For many, Atonement is McEwan's best novel. The story of this novel is based on the facts of conventional realism. The novel opens on an unusually hot summer day in 1935 with the Tallis family living near London in a country house that they have inherited. (D'hoker 2006, 31-43) In her seventies, Briony, now a literary celebrity, reworks the same material into a much more complicated book with a strong story line, one that, because it draws directly on actual incidents and people, cannot be published during her own lifetime. That novel, Atonement itself, reverts to the model of nineteenth century fiction, in which a narrative deity controls everything. The text of Atonement is an attempt to rewrite history. It is Briony's bid to repair a terrible wrong that she committed when she was thirteen. Though the book will be her gesture of atonement, Briony recognizes that atonement is submission to an external authority and that, for a sovereign author whose imagination is supreme, such submission is impossible to achieve. In her final sentences, while vascular dementia begins to deplete her memory and defeat her imagination, seventy-seven-year-old Briony asks: “How can a novelist achieve atonement when, with her absolute power of deciding outcomes, she is also God? There is no one, no entity or higher form that she can appeal to, or be reconciled with, or that can forgive her.

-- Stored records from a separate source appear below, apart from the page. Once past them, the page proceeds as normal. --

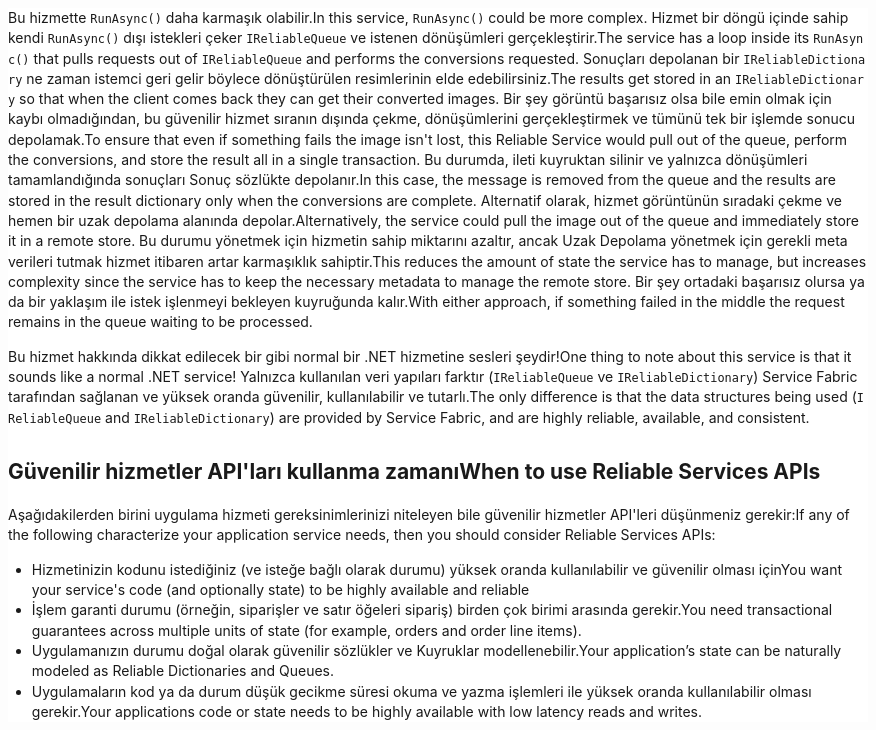 <span data-ttu-id="c9bd7-199">Bu hizmette `RunAsync()` daha karmaşık olabilir.</span><span class="sxs-lookup"><span data-stu-id="c9bd7-199">In this service, `RunAsync()` could be more complex.</span></span> <span data-ttu-id="c9bd7-200">Hizmet bir döngü içinde sahip kendi `RunAsync()` dışı istekleri çeker `IReliableQueue` ve istenen dönüşümleri gerçekleştirir.</span><span class="sxs-lookup"><span data-stu-id="c9bd7-200">The service has a loop inside its `RunAsync()` that pulls requests out of `IReliableQueue` and performs the conversions requested.</span></span> <span data-ttu-id="c9bd7-201">Sonuçları depolanan bir `IReliableDictionary` ne zaman istemci geri gelir böylece dönüştürülen resimlerinin elde edebilirsiniz.</span><span class="sxs-lookup"><span data-stu-id="c9bd7-201">The results get stored in an `IReliableDictionary` so that when the client comes back they can get their converted images.</span></span> <span data-ttu-id="c9bd7-202">Bir şey görüntü başarısız olsa bile emin olmak için kaybı olmadığından, bu güvenilir hizmet sıranın dışında çekme, dönüşümlerini gerçekleştirmek ve tümünü tek bir işlemde sonucu depolamak.</span><span class="sxs-lookup"><span data-stu-id="c9bd7-202">To ensure that even if something fails the image isn't lost, this Reliable Service would pull out of the queue, perform the conversions, and store the result all in a single transaction.</span></span> <span data-ttu-id="c9bd7-203">Bu durumda, ileti kuyruktan silinir ve yalnızca dönüşümleri tamamlandığında sonuçları Sonuç sözlükte depolanır.</span><span class="sxs-lookup"><span data-stu-id="c9bd7-203">In this case, the message is removed from the queue and the results are stored in the result dictionary only when the conversions are complete.</span></span> <span data-ttu-id="c9bd7-204">Alternatif olarak, hizmet görüntünün sıradaki çekme ve hemen bir uzak depolama alanında depolar.</span><span class="sxs-lookup"><span data-stu-id="c9bd7-204">Alternatively, the service could pull the image out of the queue and immediately store it in a remote store.</span></span> <span data-ttu-id="c9bd7-205">Bu durumu yönetmek için hizmetin sahip miktarını azaltır, ancak Uzak Depolama yönetmek için gerekli meta verileri tutmak hizmet itibaren artar karmaşıklık sahiptir.</span><span class="sxs-lookup"><span data-stu-id="c9bd7-205">This reduces the amount of state the service has to manage, but increases complexity since the service has to keep the necessary metadata to manage the remote store.</span></span> <span data-ttu-id="c9bd7-206">Bir şey ortadaki başarısız olursa ya da bir yaklaşım ile istek işlenmeyi bekleyen kuyruğunda kalır.</span><span class="sxs-lookup"><span data-stu-id="c9bd7-206">With either approach, if something failed in the middle the request remains in the queue waiting to be processed.</span></span>

<span data-ttu-id="c9bd7-207">Bu hizmet hakkında dikkat edilecek bir gibi normal bir .NET hizmetine sesleri şeydir!</span><span class="sxs-lookup"><span data-stu-id="c9bd7-207">One thing to note about this service is that it sounds like a normal .NET service!</span></span> <span data-ttu-id="c9bd7-208">Yalnızca kullanılan veri yapıları farktır (`IReliableQueue` ve `IReliableDictionary`) Service Fabric tarafından sağlanan ve yüksek oranda güvenilir, kullanılabilir ve tutarlı.</span><span class="sxs-lookup"><span data-stu-id="c9bd7-208">The only difference is that the data structures being used (`IReliableQueue` and `IReliableDictionary`) are provided by Service Fabric, and are highly reliable, available, and consistent.</span></span>

## <a name="when-to-use-reliable-services-apis"></a><span data-ttu-id="c9bd7-209">Güvenilir hizmetler API'ları kullanma zamanı</span><span class="sxs-lookup"><span data-stu-id="c9bd7-209">When to use Reliable Services APIs</span></span>
<span data-ttu-id="c9bd7-210">Aşağıdakilerden birini uygulama hizmeti gereksinimlerinizi niteleyen bile güvenilir hizmetler API'leri düşünmeniz gerekir:</span><span class="sxs-lookup"><span data-stu-id="c9bd7-210">If any of the following characterize your application service needs, then you should consider Reliable Services APIs:</span></span>

* <span data-ttu-id="c9bd7-211">Hizmetinizin kodunu istediğiniz (ve isteğe bağlı olarak durumu) yüksek oranda kullanılabilir ve güvenilir olması için</span><span class="sxs-lookup"><span data-stu-id="c9bd7-211">You want your service's code (and optionally state) to be highly available and reliable</span></span>
* <span data-ttu-id="c9bd7-212">İşlem garanti durumu (örneğin, siparişler ve satır öğeleri sipariş) birden çok birimi arasında gerekir.</span><span class="sxs-lookup"><span data-stu-id="c9bd7-212">You need transactional guarantees across multiple units of state (for example, orders and order line items).</span></span>
* <span data-ttu-id="c9bd7-213">Uygulamanızın durumu doğal olarak güvenilir sözlükler ve Kuyruklar modellenebilir.</span><span class="sxs-lookup"><span data-stu-id="c9bd7-213">Your application’s state can be naturally modeled as Reliable Dictionaries and Queues.</span></span>
* <span data-ttu-id="c9bd7-214">Uygulamaların kod ya da durum düşük gecikme süresi okuma ve yazma işlemleri ile yüksek oranda kullanılabilir olması gerekir.</span><span class="sxs-lookup"><span data-stu-id="c9bd7-214">Your applications code or state needs to be highly available with low latency reads and writes.</span></span>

There is nothing outside her.” There is, nonetheless, another author, Ian McEwan, as well as a reader outside Briony Tallis, and Atonement, which she despairs of as a mere attempt at impossible atonement, succeeds despite itself.

Conventional Realism

The novel starts with conventional realism and points out of thirteen-year-old Briony's actions during a hot summer day in 1935. On her family's country estate in Surrey, Briony conscripts her three cousins, fifteen-year-old Lola Quincey and Lola's nine-year-old twin brothers, Pierrot and Jackson, to perform a silly play, The Trials of Arabella, that she herself has written. The cousins, troubled by their parents' divorce, are not very cooperative, and the production is aborted. The imperious young playwright, described as one of those children possessed by a desire to have the world just so, fabricates another script that reconstructs the world for everyone around her. In Briony, McEwan examines the ambiguity of his own art—the storyteller as both creator and prevaricator. Robbie Turner, the handsome, brilliant son of the Tallis family's housekeeper, has recently graduated from Cambridge University with financial support from Briony's father. Despite the social chasm separating them, Robbie dares to love Cecilia, Briony's older sister, also a recent Cambridge graduate. Briony senses, without understanding it, a powerful bond between the two, but she is confirmed in her assessment that Robbie is a “maniac” when he asks her to deliver to Cecilia a lewd, sealed note that she opens and reads. Robbie had written another, less blunt letter of affection and does not realize that he has inadvertently put his crude expression of sexual longing into the envelope ...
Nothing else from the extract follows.